Mi permetto di aggiungere in chiusura anche la mia avventura dicembrina al grande romanzo dei trasporti ferroviari, partendo da quelli italiani: qualche settimana fa, dovendo prendere un treno Firenze–Roma, ho scoperto che un tragitto di mezz’ora è riuscito nell’impresa epica di accumulare trentacinque minuti di ritardo.
Adesso invece sono in Scozia, dove sono arrivato un po’ prevenuto, visti i dati e le cronache che avevo letto. Ciononostante, mi sono spinto fuori dalle linee principali per raggiungere dei minuscoli paesini sulla costa est: un incastro tra due treni e un autobus locale, la classica situazione in cui in Italia ti prepari psicologicamente al bivacco nei giorni feriali, figurarsi in periodo di festa.

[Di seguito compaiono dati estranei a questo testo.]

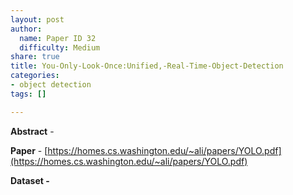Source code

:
 ```yaml
---
layout: post
author:
  name: Paper ID 32
  difficulty: Medium
share: true
title: You-Only-Look-Once:Unified,-Real-Time-Object-Detection
categories:
- object detection
tags: []

---
```

**Abstract** - 

**Paper** - [https://homes.cs.washington.edu/~ali/papers/YOLO.pdf](https://homes.cs.washington.edu/~ali/papers/YOLO.pdf)

**Dataset -** []()
    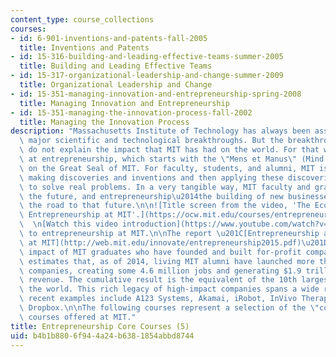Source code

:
 ```yaml
---
content_type: course_collections
courses:
- id: 6-901-inventions-and-patents-fall-2005
  title: Inventions and Patents
- id: 15-316-building-and-leading-effective-teams-summer-2005
  title: Building and Leading Effective Teams
- id: 15-317-organizational-leadership-and-change-summer-2009
  title: Organizational Leadership and Change
- id: 15-351-managing-innovation-and-entrepreneurship-spring-2008
  title: Managing Innovation and Entrepreneurship
- id: 15-351-managing-the-innovation-process-fall-2002
  title: Managing the Innovation Process
description: "Massachusetts Institute of Technology has always been associated with\
  \ major scientific and technological breakthroughs. But the breakthroughs alone\
  \ do not explain the impact that MIT has had on the world. For that we have to look\
  \ at entrepreneurship, which starts with the \"Mens et Manus\" (Mind and Hand) slogan\
  \ on the Great Seal of MIT. For faculty, students, and alumni, MIT is all about\
  \ making discoveries and inventions and then applying these discoveries and inventions\
  \ to solve real problems. In a very tangible way, MIT faculty and graduates invent\
  \ the future, and entrepreneurship\u2014the building of new businesses\u2014is often\
  \ the road to that future.\n\n![Title screen from the video, 'The Ecosystem: Nurturing\
  \ Entrepreneurship at MIT'.](https://ocw.mit.edu/courses/entrepreneurship/ecosystem_slate2.png)\
  \  \n[Watch this video introduction](https://www.youtube.com/watch?v=WSkDqpBctfA)\
  \ to entrepreneurship at MIT.\n\nThe report \u201C[Entrepreneurship and Innovation\
  \ at MIT](http://web.mit.edu/innovate/entrepreneurship2015.pdf)\u201D examines the\
  \ impact of MIT graduates who have founded and built for-profit companies. The report\
  \ estimates that, as of 2014, living MIT alumni have launched more than 30,000 active\
  \ companies, creating some 4.6 million jobs and generating $1.9 trillion in annual\
  \ revenue. The cumulative result is the equivalent of the 10th largest economy in\
  \ the world. This rich legacy of high-impact companies spans a wide range of industries;\
  \ recent examples include A123 Systems, Akamai, iRobot, InVivo Therapeutics and\
  \ Dropbox.\n\nThe following courses represent a selection of the \"core\" entrepreneurship-related\
  \ courses offered at MIT."
title: Entrepreneurship Core Courses (5)
uid: b4b1b880-6f94-4a24-b638-1854abbd8744
---
```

E invece no. Non solo non c’è stato un minuto di ritardo, ma il bus è persino partito in anticipo — perché noi del treno eravamo arrivati tutti puntuali, come in un universo parallelo governato dalla logica.
E il vero miracolo? Le coincidenze tra i due treni erano sulla stessa banchina. Sì, proprio così: stessa banchina. Una cosa che da noi, evidentemente, richiede ancora un intervento divino.